Presented on November 2 in Kolkata by 'Dhriti Nartanalaya' from the neighbourhood country of Bangladesh, Sampurna- a Woman's Journey of Strength was yet another affirmation how the classical dance tradition of this sub-continent has spread its roots far and wide. Warda Rehab, who conceived and choreographed the dance-drama, is a virtuoso Manipuri dancer, first trained by Sharmila Banerjee and later fully groomed by their Guru Kalavati Devi - both carrying on the mantle of the first generation Manipuri Guru Bipin Singh - in her dance form. Having further completed her graduate and post-graduate dance studies from Rabindra Bharati University with top academic honours, Warda is now a new generation guru in her own right and running her dance organisation with many an acclaimed production - performed in the subcontinent and overseas - to her credit.

Scripted by Shipra Paul with music by Suman Sarkar, Sampurna offered insight into the venerated epic of Ramayana, entirely from the standpoint of Sita, a symbol of a powerful woman, who not only had a firm grip over her own life, but also greatly influenced events and personalities of the epic with her strong convictions and ideas. This was unveiled in a capsuled gripping story of Rama's relationship with Sita and, through her, his relationship with the subjects of Ayodhya who did not take kindly to their queen who had spent a long time in captivity under the powers of the evil king of Lanka. Warda opines, "Most women would find resonance with various life events of Sita. Very often these insightful references would guide today's women to take decisions in their daily life. One would be amazed by the fact that a story, perhaps as old as mankind itself, has still echoes and pathos of the entire womankind belonging to all ages. We, the women, do face very similar dilemmas still in our lives, which she felt thousands of years ago."

The choreographer also pointedly asks, "Can one imagine how deep-rooted our conditioning would be? Probably that is what makes it very difficult for us to change them. Sita's own luminous strength determined her identity and self-respect. It was not her weakness, but an inner strength of womanhood and self-respect that made her to choose the path of sacrifice. She had immense reserves of inner strength reflected in her patience, forgiveness and love. Despite endless questioning she faced that led to her suffering, Sita calmly faced any situation that she came across and every day a litmus test was conducted where she had to prove the test. Strikingly, these would be much like ordeals for any woman in common life and she would be expected to do exactly the same to prove herself!"

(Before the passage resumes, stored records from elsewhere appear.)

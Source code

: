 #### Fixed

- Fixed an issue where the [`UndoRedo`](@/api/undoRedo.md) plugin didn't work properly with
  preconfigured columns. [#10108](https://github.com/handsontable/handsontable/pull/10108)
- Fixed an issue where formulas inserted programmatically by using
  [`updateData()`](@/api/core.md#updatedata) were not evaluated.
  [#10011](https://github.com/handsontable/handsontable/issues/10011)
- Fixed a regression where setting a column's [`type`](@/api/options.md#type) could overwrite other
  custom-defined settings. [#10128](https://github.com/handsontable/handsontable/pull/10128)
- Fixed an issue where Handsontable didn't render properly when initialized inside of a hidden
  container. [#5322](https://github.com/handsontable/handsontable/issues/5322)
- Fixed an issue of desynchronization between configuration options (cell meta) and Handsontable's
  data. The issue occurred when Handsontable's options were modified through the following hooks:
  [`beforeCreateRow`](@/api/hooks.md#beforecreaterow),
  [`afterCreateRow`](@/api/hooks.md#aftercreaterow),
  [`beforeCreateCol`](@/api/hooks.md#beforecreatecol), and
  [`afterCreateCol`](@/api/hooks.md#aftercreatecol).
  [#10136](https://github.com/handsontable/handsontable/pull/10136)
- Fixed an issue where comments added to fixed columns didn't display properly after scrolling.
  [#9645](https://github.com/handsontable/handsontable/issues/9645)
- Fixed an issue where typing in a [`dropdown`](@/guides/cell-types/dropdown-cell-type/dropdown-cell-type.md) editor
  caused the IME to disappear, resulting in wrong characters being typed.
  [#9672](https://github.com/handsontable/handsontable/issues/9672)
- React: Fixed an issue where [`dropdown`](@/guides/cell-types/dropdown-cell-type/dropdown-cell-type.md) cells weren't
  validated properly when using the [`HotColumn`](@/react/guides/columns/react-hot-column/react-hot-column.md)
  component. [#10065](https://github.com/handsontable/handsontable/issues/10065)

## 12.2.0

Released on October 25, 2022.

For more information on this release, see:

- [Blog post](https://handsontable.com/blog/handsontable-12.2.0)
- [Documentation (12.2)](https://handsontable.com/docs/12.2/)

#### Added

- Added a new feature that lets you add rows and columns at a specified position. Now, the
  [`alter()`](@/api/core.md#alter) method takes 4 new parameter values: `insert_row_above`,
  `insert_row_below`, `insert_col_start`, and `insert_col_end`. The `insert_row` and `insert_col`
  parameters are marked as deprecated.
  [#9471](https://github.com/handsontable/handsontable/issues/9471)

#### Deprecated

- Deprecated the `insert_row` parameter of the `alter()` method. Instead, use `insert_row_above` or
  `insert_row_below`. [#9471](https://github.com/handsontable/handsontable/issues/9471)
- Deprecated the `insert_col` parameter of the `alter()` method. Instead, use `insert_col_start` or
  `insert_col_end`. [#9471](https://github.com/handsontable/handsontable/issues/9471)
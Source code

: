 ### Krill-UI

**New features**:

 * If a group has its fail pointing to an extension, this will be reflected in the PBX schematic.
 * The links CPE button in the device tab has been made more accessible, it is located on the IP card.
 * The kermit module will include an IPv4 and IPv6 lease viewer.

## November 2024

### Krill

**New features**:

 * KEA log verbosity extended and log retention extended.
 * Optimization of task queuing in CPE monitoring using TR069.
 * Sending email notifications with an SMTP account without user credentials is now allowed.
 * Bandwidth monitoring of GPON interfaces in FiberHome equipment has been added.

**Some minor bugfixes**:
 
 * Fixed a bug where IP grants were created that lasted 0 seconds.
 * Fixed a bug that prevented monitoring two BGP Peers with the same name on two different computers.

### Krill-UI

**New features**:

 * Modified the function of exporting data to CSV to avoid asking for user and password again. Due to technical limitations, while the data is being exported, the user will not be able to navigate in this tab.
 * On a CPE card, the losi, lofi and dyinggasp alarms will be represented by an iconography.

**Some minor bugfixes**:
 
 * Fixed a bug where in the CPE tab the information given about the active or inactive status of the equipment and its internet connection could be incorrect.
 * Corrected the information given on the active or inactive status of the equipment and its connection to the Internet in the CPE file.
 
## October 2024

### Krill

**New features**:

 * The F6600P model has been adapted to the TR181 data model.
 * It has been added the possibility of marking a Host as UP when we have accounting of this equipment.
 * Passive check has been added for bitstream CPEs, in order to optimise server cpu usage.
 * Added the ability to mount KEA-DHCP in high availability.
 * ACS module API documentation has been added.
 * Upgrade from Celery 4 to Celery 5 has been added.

The production was in pristine pure Manipuri style with one male and six female dancers besides Warda. The latter's choreography was imaginative and vigorous, quite often borrowing from pung cholam, thang ta and Lai Haraoba, a la Guru Bipin Singh's legacy. After Warda and her group summarily presented the main events of the epic, the group sought to visualise Sita's trials and triumphs, liberally drawing from Rabindranath Tagore and Kazi Nazrul Islam. Thus came the searching question: Why won't you allow woman to decide her own fate, my lord... and The bewildered hesitation in the face of abuse is demeaning oneself...Nazrul's rare lyric, Jaya Site..., never set to music by the ailing poet, was narrated as a hymn and visualised as a scintillating group composition. The finale was another thundering proclamation in Tagore's Chitrangada by the protagonist to Arjuna: I'm not just any woman to be slighted and shoved behind; only if you keep me beside you and let me share in every deed of yours, you'll recognise and redeem my true worth...

Sampurna fully earned audience's approbation, as aptly summarised by Warda, "Sita did not see herself as a victim. She was a superior human soul, silently suffering and enduring patience like that of Earth itself made her the touchstone of morality. Sita is the portrayal of all womanhood and reflection of the heart of every woman of this planet."



Dr. Utpal K Banerjee is a scholar-commentator on performing arts over last four decades. He has authored 23 books on Indian art and culture, and 10 on Tagore studies. He served IGNCA as National Project Director, was a Tagore Research Scholar and is recipient of Padma Shri.